De aanval op het Westen
Hoe we onze waarden wapenen tegen de waanzin
Douglas Murray
Het Westen, dus de Verenigde Staten plus Europa, maakt een bijzonder moeilijke periode door. De conflicten aan de randen van de Westerse landen rijgen zich aaneen: Oekraïne; Israël-Hamas met op de achtergrond Hezbollah en Iran; China wacht op een kans om Taiwan te veroveren; Noord-Korea is met zijn nucleaire bewapening een groot risico voor veel landen in die regio. Inmiddels is er zoveel conflictstof opgehoopt en zijn er zoveel brandhaarden dat een mondiaal conflict niet langer meer ondenkbaar is.
Daar komt bij dat het Westen ook van binnenuit zwaar op de proef wordt gesteld door aanhangers van de zogeheten Kritische Rassentheorie. Daar gaat het boek van Douglas Murray over.

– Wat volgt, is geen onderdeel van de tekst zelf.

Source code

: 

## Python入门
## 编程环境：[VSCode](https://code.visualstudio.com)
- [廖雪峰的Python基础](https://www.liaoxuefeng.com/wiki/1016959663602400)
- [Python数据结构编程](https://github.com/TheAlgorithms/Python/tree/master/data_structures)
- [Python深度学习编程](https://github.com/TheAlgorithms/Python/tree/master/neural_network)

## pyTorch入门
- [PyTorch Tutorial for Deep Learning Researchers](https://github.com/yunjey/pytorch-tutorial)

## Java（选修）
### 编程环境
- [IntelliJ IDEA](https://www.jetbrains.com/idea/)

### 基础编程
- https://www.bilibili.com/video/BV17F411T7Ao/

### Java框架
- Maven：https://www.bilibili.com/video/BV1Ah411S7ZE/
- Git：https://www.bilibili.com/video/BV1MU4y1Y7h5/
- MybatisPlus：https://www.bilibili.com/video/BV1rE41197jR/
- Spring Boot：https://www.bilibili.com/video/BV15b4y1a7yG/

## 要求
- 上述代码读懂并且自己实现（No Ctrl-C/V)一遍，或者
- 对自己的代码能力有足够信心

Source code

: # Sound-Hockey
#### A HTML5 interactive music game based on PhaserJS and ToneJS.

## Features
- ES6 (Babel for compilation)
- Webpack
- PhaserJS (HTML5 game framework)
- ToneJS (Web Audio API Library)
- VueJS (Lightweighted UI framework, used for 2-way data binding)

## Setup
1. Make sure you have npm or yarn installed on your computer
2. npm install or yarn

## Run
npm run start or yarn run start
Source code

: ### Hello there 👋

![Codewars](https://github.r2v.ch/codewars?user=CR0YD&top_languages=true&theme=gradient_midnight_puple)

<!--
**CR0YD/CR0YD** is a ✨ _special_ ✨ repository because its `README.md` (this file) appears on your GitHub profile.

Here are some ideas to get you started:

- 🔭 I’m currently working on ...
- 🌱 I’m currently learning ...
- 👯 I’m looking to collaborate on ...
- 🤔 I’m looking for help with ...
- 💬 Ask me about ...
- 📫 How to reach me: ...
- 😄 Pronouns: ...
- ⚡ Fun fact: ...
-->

Het Westen heeft volgens deze theorie een geschiedenis van onderdrukking achter zich: kolonialisme, discriminatie, dominantie van witte mensen, uitbuiting. Tot op de dag van vandaag is racisme en discriminatie onderdeel van structuren en sociale relaties. Witte mensen beschikken over macht, middelen en rechten en dat houdt mensen van kleur op een achterstand. Er is ongelijkheid op grond van afkomst en huidskleur. Er is sprake van sociaal ingesleten gedrag, zoals racistische opmerkingen en onderschatting van mensen van kleur.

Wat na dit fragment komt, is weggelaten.